They say absence makes the heart fonder. But sometimes, it’s the exact opposite.
We ultimately chose a small house we can call our own in an old community in Pennsylvania over cutting-edge job opportunities and access to countless stores and restaurants in California. While it is obvious that I do not miss paying $2,500 every month for renting a tiny 2/1 duplex, it is rather surprising to me that I have not missed the convenience of Silicon Valley at all.
I practice danshari every so often, but I am far from a minimalist. I absolutely enjoy spending my money. I am very passionate about trying out different kinds of food and beer. I can never go unplugged; I love getting my hands on the latest electronics and gadgets too much.
The question here is not how much or little I decide to have, but what I decide to have.
I used to go to Starbucks by my work almost every day and try every new flavored latte, but ever since I moved here, I’ve been to Starbucks exactly once despite it is only 5 minutes away. I knew every new boba joint in town, I knew what was on tap at the local pubs, and I knew Pliny the Younger was worth lining up several hours for.
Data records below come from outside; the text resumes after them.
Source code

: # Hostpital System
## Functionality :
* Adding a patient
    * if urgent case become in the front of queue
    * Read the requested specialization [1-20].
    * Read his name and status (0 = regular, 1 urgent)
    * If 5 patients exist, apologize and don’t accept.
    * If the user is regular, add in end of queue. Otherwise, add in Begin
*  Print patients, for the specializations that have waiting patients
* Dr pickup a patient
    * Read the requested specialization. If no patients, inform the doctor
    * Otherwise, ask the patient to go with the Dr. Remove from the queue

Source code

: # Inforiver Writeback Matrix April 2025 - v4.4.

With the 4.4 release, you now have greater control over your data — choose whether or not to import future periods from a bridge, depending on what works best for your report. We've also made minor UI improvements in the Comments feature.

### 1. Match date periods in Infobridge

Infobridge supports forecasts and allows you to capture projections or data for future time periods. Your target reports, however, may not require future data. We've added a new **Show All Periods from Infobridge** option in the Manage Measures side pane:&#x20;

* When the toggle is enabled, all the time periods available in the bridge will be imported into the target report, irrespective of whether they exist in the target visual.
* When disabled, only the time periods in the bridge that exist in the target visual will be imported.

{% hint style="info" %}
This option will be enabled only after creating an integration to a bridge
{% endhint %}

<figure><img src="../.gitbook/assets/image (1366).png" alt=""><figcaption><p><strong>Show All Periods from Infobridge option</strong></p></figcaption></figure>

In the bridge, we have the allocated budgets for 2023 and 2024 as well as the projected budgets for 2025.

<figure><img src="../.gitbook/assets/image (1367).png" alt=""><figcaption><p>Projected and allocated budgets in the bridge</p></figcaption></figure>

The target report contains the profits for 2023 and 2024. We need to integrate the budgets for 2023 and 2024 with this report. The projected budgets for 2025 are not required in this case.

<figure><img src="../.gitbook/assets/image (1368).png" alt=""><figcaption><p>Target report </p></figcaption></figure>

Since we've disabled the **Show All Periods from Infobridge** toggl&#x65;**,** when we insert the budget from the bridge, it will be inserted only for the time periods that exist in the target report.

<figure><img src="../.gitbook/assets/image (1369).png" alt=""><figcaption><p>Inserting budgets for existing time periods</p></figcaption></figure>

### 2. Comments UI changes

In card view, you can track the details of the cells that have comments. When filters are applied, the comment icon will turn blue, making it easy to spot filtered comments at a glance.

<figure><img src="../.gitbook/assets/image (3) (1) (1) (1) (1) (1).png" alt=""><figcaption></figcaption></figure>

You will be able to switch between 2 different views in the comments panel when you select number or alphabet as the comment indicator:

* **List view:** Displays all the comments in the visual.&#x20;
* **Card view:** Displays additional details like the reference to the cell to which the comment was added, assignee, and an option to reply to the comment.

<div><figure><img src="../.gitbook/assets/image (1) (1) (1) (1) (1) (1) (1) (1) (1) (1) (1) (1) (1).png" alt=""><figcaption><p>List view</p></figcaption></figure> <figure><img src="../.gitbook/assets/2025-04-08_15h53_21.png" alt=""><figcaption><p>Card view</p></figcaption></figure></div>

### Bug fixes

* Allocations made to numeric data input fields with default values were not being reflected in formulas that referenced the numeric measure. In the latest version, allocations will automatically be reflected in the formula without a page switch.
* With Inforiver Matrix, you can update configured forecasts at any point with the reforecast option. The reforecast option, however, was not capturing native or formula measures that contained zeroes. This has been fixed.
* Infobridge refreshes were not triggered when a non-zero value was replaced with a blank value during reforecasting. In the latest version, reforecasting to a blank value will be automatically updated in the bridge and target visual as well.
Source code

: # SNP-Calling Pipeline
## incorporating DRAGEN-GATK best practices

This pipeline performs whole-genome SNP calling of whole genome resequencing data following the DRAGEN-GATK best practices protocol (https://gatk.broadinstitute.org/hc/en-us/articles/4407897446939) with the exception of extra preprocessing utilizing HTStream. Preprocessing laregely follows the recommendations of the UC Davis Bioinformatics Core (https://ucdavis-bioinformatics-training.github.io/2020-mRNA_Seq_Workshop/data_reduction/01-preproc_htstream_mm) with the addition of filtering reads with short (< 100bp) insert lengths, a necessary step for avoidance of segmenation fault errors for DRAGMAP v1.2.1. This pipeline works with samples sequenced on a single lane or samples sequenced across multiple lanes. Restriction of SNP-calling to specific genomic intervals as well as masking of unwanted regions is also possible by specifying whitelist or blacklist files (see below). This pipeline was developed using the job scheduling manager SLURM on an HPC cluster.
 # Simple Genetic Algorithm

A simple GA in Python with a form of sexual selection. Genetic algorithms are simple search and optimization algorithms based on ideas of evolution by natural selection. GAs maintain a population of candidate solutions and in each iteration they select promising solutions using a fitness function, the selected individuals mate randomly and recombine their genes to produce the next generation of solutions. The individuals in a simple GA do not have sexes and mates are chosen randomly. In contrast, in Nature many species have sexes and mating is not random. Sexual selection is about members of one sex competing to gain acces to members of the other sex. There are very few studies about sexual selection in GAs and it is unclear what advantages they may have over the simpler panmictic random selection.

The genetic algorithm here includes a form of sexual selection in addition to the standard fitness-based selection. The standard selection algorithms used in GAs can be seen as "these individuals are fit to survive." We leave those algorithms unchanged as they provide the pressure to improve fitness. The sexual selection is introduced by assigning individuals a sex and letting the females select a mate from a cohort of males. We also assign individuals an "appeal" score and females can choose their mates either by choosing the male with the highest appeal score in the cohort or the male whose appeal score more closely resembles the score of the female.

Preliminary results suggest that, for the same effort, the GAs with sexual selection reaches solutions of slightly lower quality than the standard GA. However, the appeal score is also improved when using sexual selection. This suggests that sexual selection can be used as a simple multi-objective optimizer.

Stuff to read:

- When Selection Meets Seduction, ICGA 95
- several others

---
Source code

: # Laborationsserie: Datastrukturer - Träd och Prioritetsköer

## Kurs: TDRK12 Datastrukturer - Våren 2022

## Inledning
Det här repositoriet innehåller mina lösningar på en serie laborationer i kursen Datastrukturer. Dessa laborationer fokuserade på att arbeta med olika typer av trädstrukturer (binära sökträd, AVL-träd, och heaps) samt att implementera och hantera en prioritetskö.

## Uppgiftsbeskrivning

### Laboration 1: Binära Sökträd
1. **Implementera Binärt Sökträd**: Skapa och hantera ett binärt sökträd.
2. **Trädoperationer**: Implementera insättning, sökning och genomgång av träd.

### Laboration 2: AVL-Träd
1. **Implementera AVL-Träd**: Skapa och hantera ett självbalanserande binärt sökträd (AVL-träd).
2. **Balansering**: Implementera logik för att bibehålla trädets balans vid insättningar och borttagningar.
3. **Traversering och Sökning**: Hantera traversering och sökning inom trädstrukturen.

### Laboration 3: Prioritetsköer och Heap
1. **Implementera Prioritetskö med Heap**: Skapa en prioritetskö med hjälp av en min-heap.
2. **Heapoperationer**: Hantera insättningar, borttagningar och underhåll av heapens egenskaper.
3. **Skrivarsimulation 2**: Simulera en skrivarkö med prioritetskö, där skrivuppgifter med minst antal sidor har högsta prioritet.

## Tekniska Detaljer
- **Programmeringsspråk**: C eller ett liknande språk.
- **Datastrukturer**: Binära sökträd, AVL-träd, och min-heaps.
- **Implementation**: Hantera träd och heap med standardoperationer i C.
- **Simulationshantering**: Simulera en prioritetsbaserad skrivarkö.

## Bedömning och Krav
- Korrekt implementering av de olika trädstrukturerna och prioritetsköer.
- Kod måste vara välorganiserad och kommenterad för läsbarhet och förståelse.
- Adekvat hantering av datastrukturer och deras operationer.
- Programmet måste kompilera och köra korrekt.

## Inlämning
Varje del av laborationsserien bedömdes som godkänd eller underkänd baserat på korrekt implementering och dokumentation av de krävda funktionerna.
All of the above seem so trivial now, except for the Younger. I wholeheartedly admit I feel bummed about not being able to taste that beer this year. But I digress…
It turned out once I had what I really wanted, everything else didn’t matter that much. Sure, I would try the local breweries and restaurants here and there, and I would probably enjoy my latte if I decide to swing by Starbucks one of these days, but they are not that important. I am perfectly content trying to learn how to cook better or keep the house clean nowadays. (It is our house, after all.)
I am very grateful that I feel much more stable now, financially as well as emotionally. Honestly, I never thought I could get to this point in my life.
P.S. Speaking of “grateful”, I was sad to see D-Bry retire. This guy was awesome.